Exercise details: Each line below must be reproduced exactly.

Extracted data entries:
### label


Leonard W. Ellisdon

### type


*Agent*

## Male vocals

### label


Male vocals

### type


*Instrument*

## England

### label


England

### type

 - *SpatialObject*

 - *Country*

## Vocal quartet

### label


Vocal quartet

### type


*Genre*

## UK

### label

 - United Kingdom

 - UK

Answer to the exercise:
### label


Leonard W. Ellisdon

### type


*Agent*

## Male vocals

### label


Male vocals

### type


*Instrument*

## England

### label


England

### type

 - *SpatialObject*

 - *Country*

## Vocal quartet

### label


Vocal quartet

### type


*Genre*

## UK

### label

 - United Kingdom

 - UK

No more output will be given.